Task to complete: Retype the entries below exactly, and keep every picture out of your version.

_ _ _ _

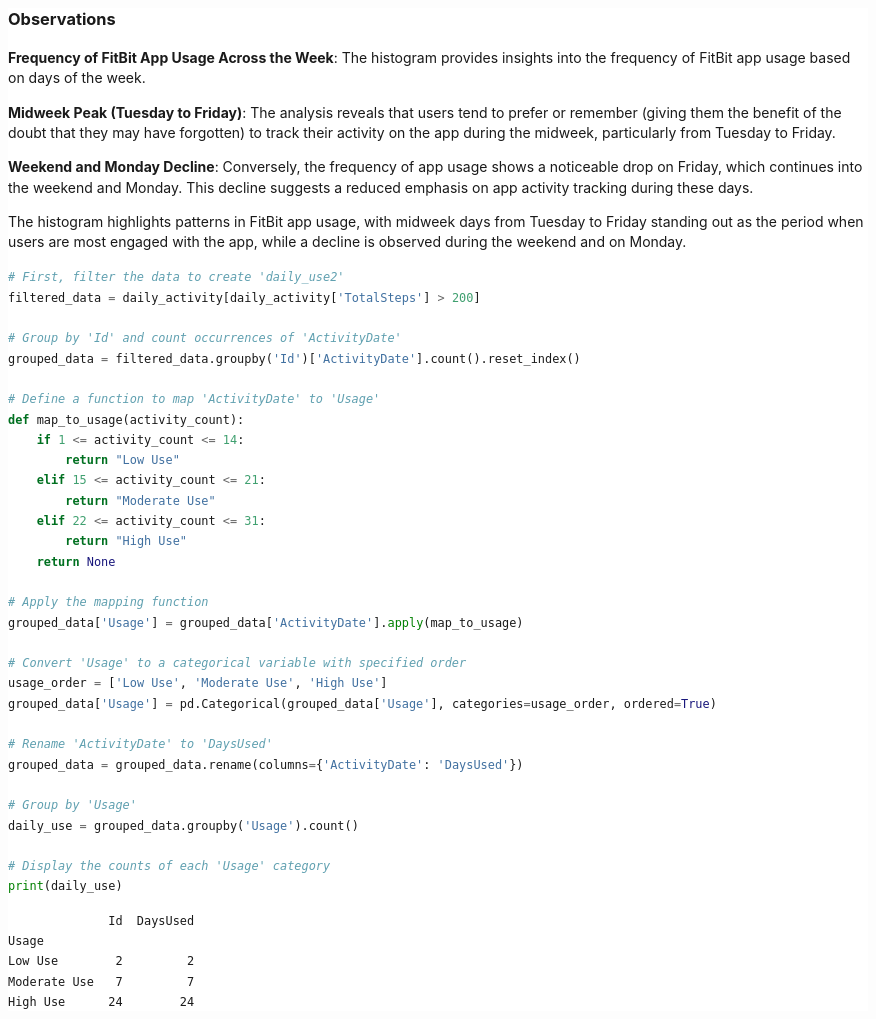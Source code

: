 ### Observations

**Frequency of FitBit App Usage Across the Week**: The histogram provides insights into the frequency of FitBit app usage based on days of the week.

**Midweek Peak (Tuesday to Friday)**: The analysis reveals that users tend to prefer or remember (giving them the benefit of the doubt that they may have forgotten) to track their activity on the app during the midweek, particularly from Tuesday to Friday.

**Weekend and Monday Decline**: Conversely, the frequency of app usage shows a noticeable drop on Friday, which continues into the weekend and Monday. This decline suggests a reduced emphasis on app activity tracking during these days.

The histogram highlights patterns in FitBit app usage, with midweek days from Tuesday to Friday standing out as the period when users are most engaged with the app, while a decline is observed during the weekend and on Monday.

```python
# First, filter the data to create 'daily_use2'
filtered_data = daily_activity[daily_activity['TotalSteps'] > 200]

# Group by 'Id' and count occurrences of 'ActivityDate'
grouped_data = filtered_data.groupby('Id')['ActivityDate'].count().reset_index()

# Define a function to map 'ActivityDate' to 'Usage'
def map_to_usage(activity_count):
    if 1 <= activity_count <= 14:
        return "Low Use"
    elif 15 <= activity_count <= 21:
        return "Moderate Use"
    elif 22 <= activity_count <= 31:
        return "High Use"
    return None

# Apply the mapping function
grouped_data['Usage'] = grouped_data['ActivityDate'].apply(map_to_usage)

# Convert 'Usage' to a categorical variable with specified order
usage_order = ['Low Use', 'Moderate Use', 'High Use']
grouped_data['Usage'] = pd.Categorical(grouped_data['Usage'], categories=usage_order, ordered=True)

# Rename 'ActivityDate' to 'DaysUsed'
grouped_data = grouped_data.rename(columns={'ActivityDate': 'DaysUsed'})

# Group by 'Usage'
daily_use = grouped_data.groupby('Usage').count()

# Display the counts of each 'Usage' category
print(daily_use)
```

                  Id  DaysUsed
    Usage
    Low Use        2         2
    Moderate Use   7         7
    High Use      24        24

_ _ _ _

Solution for this problem:
Source code

: ### Observations

**Frequency of FitBit App Usage Across the Week**: The histogram provides insights into the frequency of FitBit app usage based on days of the week.

**Midweek Peak (Tuesday to Friday)**: The analysis reveals that users tend to prefer or remember (giving them the benefit of the doubt that they may have forgotten) to track their activity on the app during the midweek, particularly from Tuesday to Friday.

**Weekend and Monday Decline**: Conversely, the frequency of app usage shows a noticeable drop on Friday, which continues into the weekend and Monday. This decline suggests a reduced emphasis on app activity tracking during these days.

The histogram highlights patterns in FitBit app usage, with midweek days from Tuesday to Friday standing out as the period when users are most engaged with the app, while a decline is observed during the weekend and on Monday.

```python
# First, filter the data to create 'daily_use2'
filtered_data = daily_activity[daily_activity['TotalSteps'] > 200]

# Group by 'Id' and count occurrences of 'ActivityDate'
grouped_data = filtered_data.groupby('Id')['ActivityDate'].count().reset_index()

# Define a function to map 'ActivityDate' to 'Usage'
def map_to_usage(activity_count):
    if 1 <= activity_count <= 14:
        return "Low Use"
    elif 15 <= activity_count <= 21:
        return "Moderate Use"
    elif 22 <= activity_count <= 31:
        return "High Use"
    return None

# Apply the mapping function
grouped_data['Usage'] = grouped_data['ActivityDate'].apply(map_to_usage)

# Convert 'Usage' to a categorical variable with specified order
usage_order = ['Low Use', 'Moderate Use', 'High Use']
grouped_data['Usage'] = pd.Categorical(grouped_data['Usage'], categories=usage_order, ordered=True)

# Rename 'ActivityDate' to 'DaysUsed'
grouped_data = grouped_data.rename(columns={'ActivityDate': 'DaysUsed'})

# Group by 'Usage'
daily_use = grouped_data.groupby('Usage').count()

# Display the counts of each 'Usage' category
print(daily_use)
```

                  Id  DaysUsed
    Usage
    Low Use        2         2
    Moderate Use   7         7
    High Use      24        24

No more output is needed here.